[cmake-developers] Idea for Multi-Toolchain Support

frodak17 frodak17 at gmail.com
Tue Dec 18 16:12:37 EST 2018


> How does this work with multiple languages and the project() command and
>> enable_language() commands?
>>
> Both project() and enable_language() could be extended with an optional
> TOOLCHAIN argument.
>

So it would be something like project(<PROJECT-NAME> [TOOLCHAIN
<toolchain-name> [LANGUAGES] [<language-name>...]) where TOOLCHAIN and its
supported languages can be repeated for each tool chain. i.e
project(whatever TOOLCHAIN default LANGUAGES cpp TOOLCHAIN cross LANGUAGES
c)

For instance you want to use the host c++ compiler and a toolchain
> specified compiler for c and c++.
> When project() enables the c++ compiler it runs through a bunch of scripts
> to find and test the compiler also setting several CMAKE_<lang>_* variables
> to use that compiler.  These variables also happen to be the default
> compile options for the build types when using that compiler.
>
>
> The point of this idea is to get rid of the old variable-based system and
> have everything instead be a property of a toolchain. So the scripts would
> set properties of the default toolchain instead of setting variables.
>
> Then the same thing happens with the tool-chain specified compiler for
> these languages how do you track that the variables are different for these
> two toolchains?
> Are these variables now project scoped and for any given project it is
> limited to one toolchain per language per project?
>
>
> See above.
>

But isn't this all (or mostly) cached so you don't have to redo all this
when regenerating build files. I guess it would be
CMAKE_<toolchain>_<lang>_* ?

What about conflicting build types when building a host tool target vs the
cross compiler target?
For instance the host tool may (should?) be built as a release project
(default optimization levels) but the cross compiler project could be built
as a debug project (so you can debug it with no optimizations)?
I guess it would then be CMAKE_<toolchain>_BUILD_TYPE and then targets
using that toolchain would be built with that build type.

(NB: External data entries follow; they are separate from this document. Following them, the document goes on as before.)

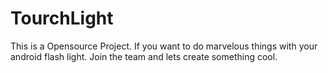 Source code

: # TourchLight
This is a Opensource Project. If you want to do marvelous things with your android flash light. Join the team and lets create something cool.

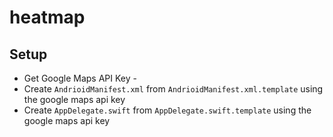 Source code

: # heatmap

## Setup
* Get Google Maps API Key - 
* Create `AndrioidManifest.xml` from `AndrioidManifest.xml.template` using the google maps api key
* Create `AppDelegate.swift` from `AppDelegate.swift.template` using the google maps api key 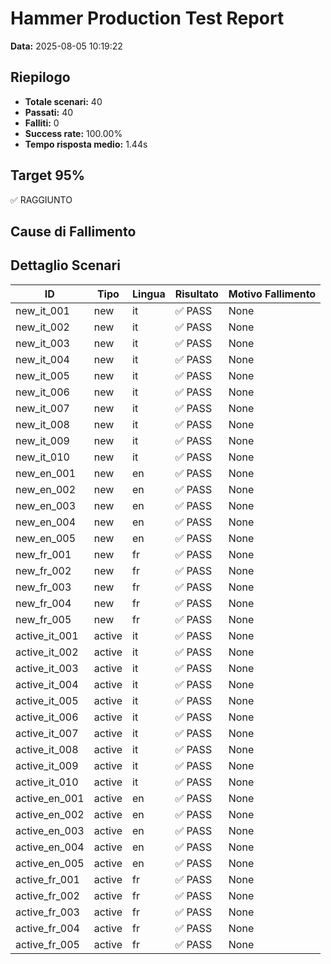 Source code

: # Hammer Production Test Report

**Data:** 2025-08-05 10:19:22

## Riepilogo

- **Totale scenari:** 40
- **Passati:** 40
- **Falliti:** 0
- **Success rate:** 100.00%
- **Tempo risposta medio:** 1.44s

## Target 95%

✅ RAGGIUNTO

## Cause di Fallimento


## Dettaglio Scenari

| ID | Tipo | Lingua | Risultato | Motivo Fallimento |
|----|------|--------|-----------|-------------------|
| new_it_001 | new | it | ✅ PASS | None |
| new_it_002 | new | it | ✅ PASS | None |
| new_it_003 | new | it | ✅ PASS | None |
| new_it_004 | new | it | ✅ PASS | None |
| new_it_005 | new | it | ✅ PASS | None |
| new_it_006 | new | it | ✅ PASS | None |
| new_it_007 | new | it | ✅ PASS | None |
| new_it_008 | new | it | ✅ PASS | None |
| new_it_009 | new | it | ✅ PASS | None |
| new_it_010 | new | it | ✅ PASS | None |
| new_en_001 | new | en | ✅ PASS | None |
| new_en_002 | new | en | ✅ PASS | None |
| new_en_003 | new | en | ✅ PASS | None |
| new_en_004 | new | en | ✅ PASS | None |
| new_en_005 | new | en | ✅ PASS | None |
| new_fr_001 | new | fr | ✅ PASS | None |
| new_fr_002 | new | fr | ✅ PASS | None |
| new_fr_003 | new | fr | ✅ PASS | None |
| new_fr_004 | new | fr | ✅ PASS | None |
| new_fr_005 | new | fr | ✅ PASS | None |
| active_it_001 | active | it | ✅ PASS | None |
| active_it_002 | active | it | ✅ PASS | None |
| active_it_003 | active | it | ✅ PASS | None |
| active_it_004 | active | it | ✅ PASS | None |
| active_it_005 | active | it | ✅ PASS | None |
| active_it_006 | active | it | ✅ PASS | None |
| active_it_007 | active | it | ✅ PASS | None |
| active_it_008 | active | it | ✅ PASS | None |
| active_it_009 | active | it | ✅ PASS | None |
| active_it_010 | active | it | ✅ PASS | None |
| active_en_001 | active | en | ✅ PASS | None |
| active_en_002 | active | en | ✅ PASS | None |
| active_en_003 | active | en | ✅ PASS | None |
| active_en_004 | active | en | ✅ PASS | None |
| active_en_005 | active | en | ✅ PASS | None |
| active_fr_001 | active | fr | ✅ PASS | None |
| active_fr_002 | active | fr | ✅ PASS | None |
| active_fr_003 | active | fr | ✅ PASS | None |
| active_fr_004 | active | fr | ✅ PASS | None |
| active_fr_005 | active | fr | ✅ PASS | None |
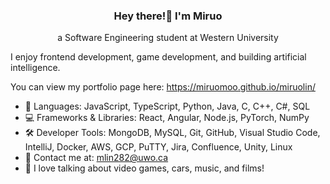 <h3 align="center">Hey there!👋 I'm Miruo</h3>
<p align="center">a Software Engineering student at Western University</p>

I enjoy frontend development, game development, and building artificial intelligence.

You can view my portfolio page here: https://miruomoo.github.io/miruolin/


- 💬 Languages: JavaScript, TypeScript, Python, Java, C, C++, C#, SQL
- 💻 Frameworks & Libraries: React, Angular, Node.js, PyTorch, NumPy
- 🛠️ Developer Tools:  MongoDB, MySQL, Git, GitHub, Visual Studio Code, IntelliJ, Docker, AWS, GCP, PuTTY, Jira,
Confluence, Unity, Linux
- 📧 Contact me at: mlin282@uwo.ca
- 👾 I love talking about video games, cars, music, and films!


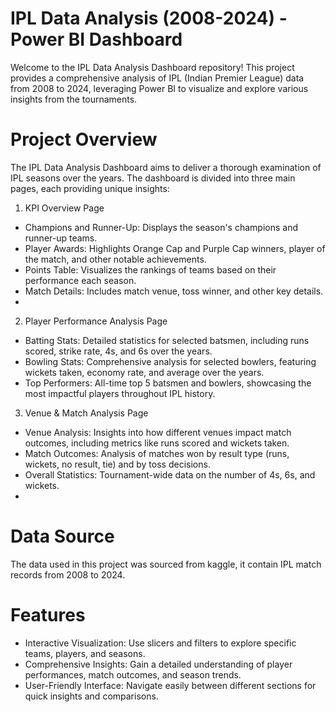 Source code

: # IPL Data Analysis (2008-2024) - Power BI Dashboard

Welcome to the IPL Data Analysis Dashboard repository! This project provides a comprehensive analysis of IPL (Indian Premier League) data from 2008 to 2024, leveraging Power BI to visualize and explore various insights from the tournaments.

# Project Overview

The IPL Data Analysis Dashboard aims to deliver a thorough examination of IPL seasons over the years. The dashboard is divided into three main pages, each providing unique insights:

1. KPI Overview Page
- Champions and Runner-Up: Displays the season's champions and runner-up teams.
- Player Awards: Highlights Orange Cap and Purple Cap winners, player of the match, and other notable achievements.
- Points Table: Visualizes the rankings of teams based on their performance each season.
- Match Details: Includes match venue, toss winner, and other key details.
- 
2. Player Performance Analysis Page
- Batting Stats: Detailed statistics for selected batsmen, including runs scored, strike rate, 4s, and 6s over the years.
- Bowling Stats: Comprehensive analysis for selected bowlers, featuring wickets taken, economy rate, and average over the years.
- Top Performers: All-time top 5 batsmen and bowlers, showcasing the most impactful players throughout IPL history.
  
3. Venue & Match Analysis Page
- Venue Analysis: Insights into how different venues impact match outcomes, including metrics like runs scored and wickets taken.
- Match Outcomes: Analysis of matches won by result type (runs, wickets, no result, tie) and by toss decisions.
- Overall Statistics: Tournament-wide data on the number of 4s, 6s, and wickets.
- 
# Data Source
The data used in this project was sourced from kaggle, it contain IPL match records from 2008 to 2024.

# Features

- Interactive Visualization: Use slicers and filters to explore specific teams, players, and seasons.
- Comprehensive Insights: Gain a detailed understanding of player performances, match outcomes, and season trends.
- User-Friendly Interface: Navigate easily between different sections for quick insights and comparisons.
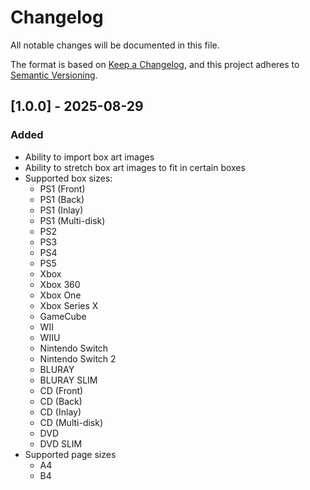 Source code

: # Changelog
All notable changes will be documented in this file.

The format is based on [Keep a Changelog](https://keepachangelog.com/en/1.0.0/),
and this project adheres to [Semantic Versioning](https://semver.org/spec/v2.0.0.html).

## [1.0.0] - 2025-08-29
### Added
- Ability to import box art images
- Ability to stretch box art images to fit in certain boxes
- Supported box sizes:
    - PS1 (Front)
    - PS1 (Back)
    - PS1 (Inlay)
    - PS1 (Multi-disk)
    - PS2
    - PS3
    - PS4
    - PS5
    - Xbox
    - Xbox 360
    - Xbox One
    - Xbox Series X
    - GameCube
    - WII
    - WIIU
    - Nintendo Switch
    - Nintendo Switch 2
    - BLURAY
    - BLURAY SLIM
    - CD (Front)
    - CD (Back)
    - CD (Inlay)
    - CD (Multi-disk)
    - DVD
    - DVD SLIM
- Supported page sizes
    - A4
    - B4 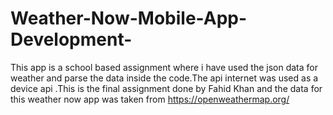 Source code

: # Weather-Now-Mobile-App-Development-
This app is a school based assignment where i have used the json data for weather and parse the data inside the code.The api internet was used as a device api .This is the final assignment done by Fahid Khan and the data for this weather now app was taken from https://openweathermap.org/ 
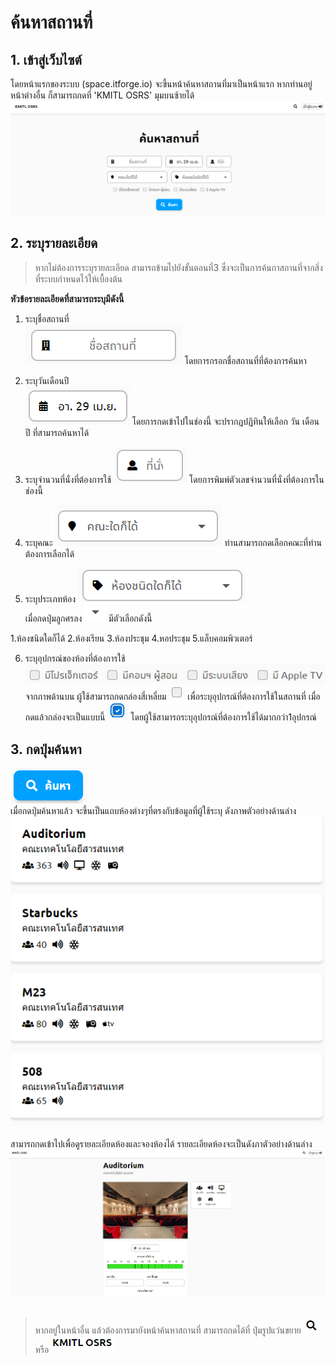 # ค้นหาสถานที่
## 1. เข้าสู่เว็บไซต์
โดยหน้าแรกของระบบ (space.itforge.io) จะขึ้นหน้าค้นหาสถานที่มาเป็นหน้าแรก หากท่านอยู่หน้าต่างอื่น ก็สามารถกดที่ 'KMITL OSRS' มุมบนซ้ายได้
![](../man-img/01.find-space/find-space-page.png)

## 2. ระบุรายละเอียด
> หากไม่ต้องการระบุรายละเอียด สามารถข้ามไปยังขั้นตอนที่3 ซึ่งจะเป็นการค้นกาสถานที่จากสิ่งที่ระบบกำหนดไว้ให้เบื้องต้น

**หัวข้อรายละเอียดที่สามารถระบุมีดังนี้**
1. ระบุชื่อสถานที่ <br>
![](../man-img/01.find-space/space-location.png)
โดยการกรอกชื่อสถานที่ที่ต้องการค้นหา

2. ระบุวันเดือนปี <br>
![](../man-img/01.find-space/space-date.png)
โดยการกดเข้าไปในช่องนี้ จะปรากฎปฏิทินให้เลือก วัน เดือน ปี ที่สามารถค้นหาได้

3. ระบุจำนวนที่นั่งที่ต้องการใช้
![](../man-img/01.find-space/space-chair.png)
โดยการพิมพ์ตัวเลขจำนวนที่นั่งที่ต้องการในช่องนี้

4. ระบุคณะ
![](../man-img/01.find-space/space-faculty.png)
ท่านสามารถกดเลือกคณะที่ท่านต้องการเลือกได้

5. ระบุประเภทห้อง
![](../man-img/01.find-space/space-room-type.png)<br>
เมื่อกดปุ่มลูกศรลง  ![](../man-img/01.find-space/down-arrow.png) มีตัวเลือกดังนี้

  1.ห้องชนิดใดก็ได้
  2.ห้องเรียน
  3.ห้องประชุม
  4.หอประชุม
  5.แล็บคอมพิวเตอร์

6. ระบุอุปกรณ์ของห้องที่ต้องการใช้
![](../man-img/01.find-space/space-equipment.png)<br>
จากภาพด้านบน ผู้ใช้สามารถกดกล่องสี่เหลี่ยม ![](../man-img/01.find-space/blank-box.png)  เพื่อระบุอุปกรณ์ที่ต้องการใช้ในสถานที่ เมื่อกดแล้วกล่องจะเป็นแบบนี้ ![](../man-img/01.find-space/selected-box.png) โดยผู้ใช้สามารถระบุอุปกรณ์ที่ต้องการใช้ได้มากกว่า1อุปกรณ์

## 3. กดปุ่มค้นหา
![](../man-img/01.find-space/space-find-button.png)<br>
เมื่อกดปุ่มค้นหาแล้ว จะขึ้นเป็นแถบห้องต่างๆที่ตรงกับข้อมูลที่ผู้ใช้ระบุ ดังภาพตัวอย่างด้านล่าง<br>
![](../man-img/01.find-space/room-list.png)<br><br>
สามารถกดเข้าไปเพื่อดูรายละเอียดห้องและจองห้องได้ รายละเอียดห้องจะเป็นดังภาตัวอย่างด้านล่าง<br>
![](../man-img/01.find-space/room-description.png)<br><br>
> หากอยู่ในหน้าอื่น แล้วต้องการมายังหน้าค้นหาสถานที่ สามารถกดได้ที่ ปุ่มรูปแว่นขยาย ![](../man-img/01.find-space/search-page-button.png) หรือ  ![](../man-img/01.find-space/home-button.png)

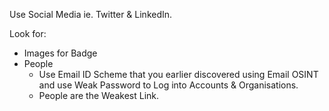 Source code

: Use Social Media ie. Twitter & LinkedIn.

Look for:
- Images for Badge
- People
	- Use Email ID Scheme that you earlier discovered using Email OSINT and use Weak Password to Log into Accounts & Organisations.
	- People are the Weakest Link. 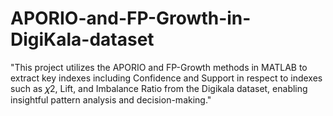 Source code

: # APORIO-and-FP-Growth-in-DigiKala-dataset

"This project utilizes the APORIO and FP-Growth methods in MATLAB to extract key indexes including Confidence and Support in respect to indexes such as 𝜒2, Lift, and Imbalance Ratio from the Digikala dataset, enabling insightful pattern analysis and decision-making."
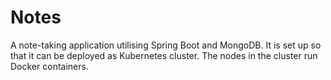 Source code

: # Notes

A note-taking application utilising Spring Boot and MongoDB. It is set up so that it can be deployed as Kubernetes cluster. The nodes in the cluster run Docker containers.
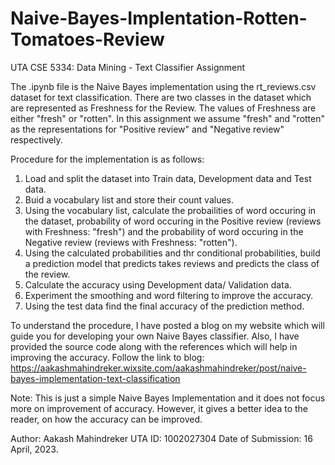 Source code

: # Naive-Bayes-Implentation-Rotten-Tomatoes-Review
UTA CSE 5334: Data Mining - Text Classifier Assignment

The .ipynb file is the Naive Bayes implementation using the rt_reviews.csv dataset for text classification. There are two classes in the dataset which are represented as Freshness for the Review. The values of Freshness are either "fresh" or "rotten". In this assignment we assume "fresh" and "rotten" as the representations for "Positive review" and "Negative review" respectively. 

Procedure for the implementation is as follows:
1. Load and split the dataset into Train data, Development data and Test data.
2. Buid a vocabulary list and store their count values.
3. Using the vocabulary list, calculate the probailities of word occuring in the dataset, probability of word occuring in the Positive review (reviews with Freshness: "fresh") and the probability of word occuring in the Negative review (reviews with Freshness: "rotten").
4. Using the calculated probabilities and thr conditional probabilities, build a prediction model that predicts takes reviews and predicts the class of the review. 
5. Calculate the accuracy using Development data/ Validation data. 
6. Experiment the smoothing and word filtering to improve the accuracy.
6. Using the test data find the final accuracy of the prediction method.

To understand the procedure, I have posted a blog on my website which will guide you for developing your own Naive Bayes classifier. Also, I have provided the source code along with the references which will help in improving the accuracy. 
Follow the link to blog: https://aakashmahindreker.wixsite.com/aakashmahindreker/post/naive-bayes-implementation-text-classification

Note: This is just a simple Naive Bayes Implementation and it does not focus more on improvement of accuracy. However, it gives a better idea to the reader, on how the accuracy can be improved.

Author: Aakash Mahindreker
UTA ID: 1002027304
Date of Submission: 16 April, 2023.
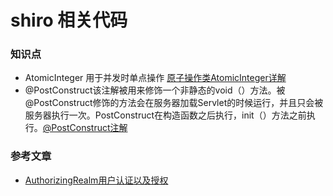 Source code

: # shiro 相关代码

### 知识点
- AtomicInteger 用于并发时单点操作 [原子操作类AtomicInteger详解](https://blog.csdn.net/fanrenxiang/article/details/80623884)
- @PostConstruct该注解被用来修饰一个非静态的void（）方法。被@PostConstruct修饰的方法会在服务器加载Servlet的时候运行，并且只会被服务器执行一次。PostConstruct在构造函数之后执行，init（）方法之前执行。[@PostConstruct注解](https://blog.csdn.net/qq360694660/article/details/82877222)


### 参考文章
- [AuthorizingRealm用户认证以及授权](https://www.cnblogs.com/question-sky/p/6806419.html)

On the other hand this doesn't really help anyone working with mixed build
systems.  What you can't do in a straight forward manner is host tool
development with Visual Studio or Eclipse, execute it and use it's results
with a cross compiler (that uses Ninja or Makefiles) targeting an embedded
system.

In this case I think that what you want is to easily control multiple
projects using different build systems, the inter-dependencies, and easily
specify that external project A produces a file for external project B.
Ideally you would be in the root of the build folder and type 'cmake
--build .' and have it take care of everything with minimal extraneous
build tool executions or sometimes even invoking the build tool in parallel
for external projects that don't depend on each other.